Post-operative middle-ear stiffness in CI recipients is likely due to a combination of factors including changes in middle-ear volume via introduction of the facial recess, sealing of the electrode array at the round window, the presence of the electrode array in the cochlea, and surgical packing around the fenestra with fascia or other grafting material. Middle-ear stiffness in the current study was elicited via activation of the MEMR, which is not likely to be present in the majority of CI recipients due to their degree of sensorineural hearing loss. The application of the findings of this study may have limited generalizability to CI EAS listeners due to differences in mechanisms contributing to middle-ear stiffness. However, the identification of middle-ear stiffness-induced changes in brainstem neural phase encoding provides rationale for the investigation of middle-ear stiffness-induced effects on neural phase encoding in CI EAS listeners.
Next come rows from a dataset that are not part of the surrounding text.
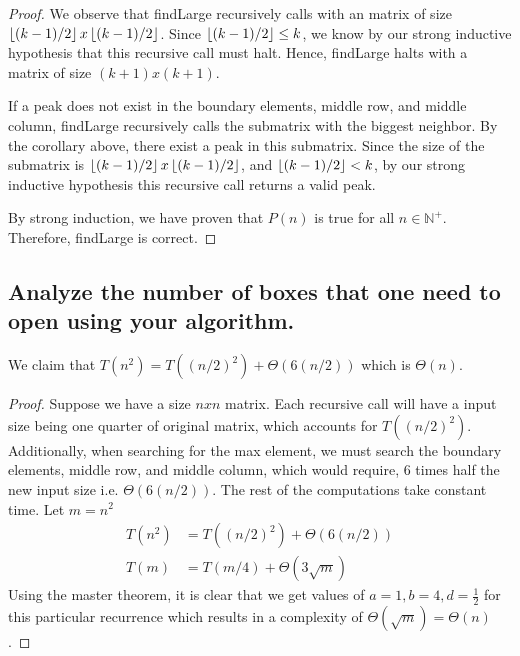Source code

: \documentclass[11pt]{scrartcl}
\begin{document}
\begin{proof}
	\par We observe that findLarge recursively calls with an matrix of size 
	$\left\lfloor (k-1) / 2 \right\rfloor x \left\lfloor (k-1) / 2 \right\rfloor$.
	Since $\left\lfloor (k-1) / 2 \right\rfloor \leq k$, we know by our strong inductive hypothesis that this
	recursive call must halt. Hence, findLarge halts with a matrix of size $(k+1)x(k+1)$.
	
	\par If a peak does not exist in the boundary elements, middle row, and middle column, findLarge 
	recursively calls the submatrix with the biggest neighbor. By the corollary above, there 
	exist a peak in this submatrix. Since the size of the submatrix is $\left\lfloor (k-1) / 2 \right\rfloor x \left\lfloor (k-1) / 2 \right\rfloor$,
	and $\left\lfloor (k-1) / 2 \right\rfloor < k$, by our strong inductive hypothesis this recursive call returns a valid peak.

	\par By strong induction, we have proven that $P(n)$ is true for all $n \in \mathbb{N^{+}}$.
	Therefore, findLarge is correct.
\end{proof}

\subsection{
	Analyze the number of boxes that one need to open using your algorithm.
}
We claim that $T(n^2) = T((n/2)^2) + \Theta(6(n/2))$ which is $\Theta(n)$.
\begin{proof}
	Suppose we have a size $nxn$ matrix. Each recursive call will have a input size being one quarter
	of original matrix, which accounts for $T((n/2)^2)$. Additionally, when searching for the max element, 
	we must search the boundary elements, middle row, and middle column, which would require, 6 times half the new input size
	i.e. $\Theta(6(n/2))$.
	The rest of the computations take constant time. Let $m = n^2$
	\begin{align*}
		T(n^2) & = T((n/2)^2) + \Theta(6(n/2)) \\
		T(m) & = T(m/4) + \Theta(3\sqrt{m})
	\end{align*}
	Using the master theorem, it is clear that we get values of $a = 1, b = 4, d = \frac12$ for this particular
	recurrence which results in a complexity of $\Theta(\sqrt{m}) = \Theta(n)$.
\end{proof}
\iffalse
Suppose we have a $nxn$ matrix.
A call to our algorithm will result in single recursive call
with its input sized being halfed. Additionally, for each
recursive call, we must search the boundary elements, middle row, and middle column,
which would require, 6 times half the input size time. 
\begin{align*}
	T(n^2) & = T(\frac{n}{2}x\frac{n}{2}) + \Theta(6(\frac{n}{2}))\\
	T(n) & = T(\frac{n}{4}) + \Theta(3\sqrt{n})
\end{align*}
\fi
\end{document}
Additionally, otosclerosis is an audiologic disorder that is characterized by a stiffening of the ossicular chain [21] that can result in differences in middle-ear stiffness between ears. Redfors et al. [22] showed that individuals with otosclerosis self-reported difficulties localizing sounds based on the speech, spatial, and qualities of hearing scale (SSQ) that persisted even in individuals treated with hearing aids. Middle-ear stiffness-induced changes in auditory phase encoding may contribute to difficulties in sound localization in otosclerosis patients.

Conclusion

This study identified a change in the auditory brainstem neural encoding of phase secondary to middle-ear stiffness elicited by activation of the MEMR. ASSR phase decreased by up to 6.5°, and acoustic absorbance decreased by approximately 1 % for every 10-dB pSPL increase in MEMR elicitor level with a maximum 21° stiffness-induced ASSR phase shift. This magnitude of phase shift may be sufficient to alter behavioral performance on a sound localization task. The findings of this study may help to understand the poor spatial hearing abilities of CI EAS listeners and patients with otosclerosis.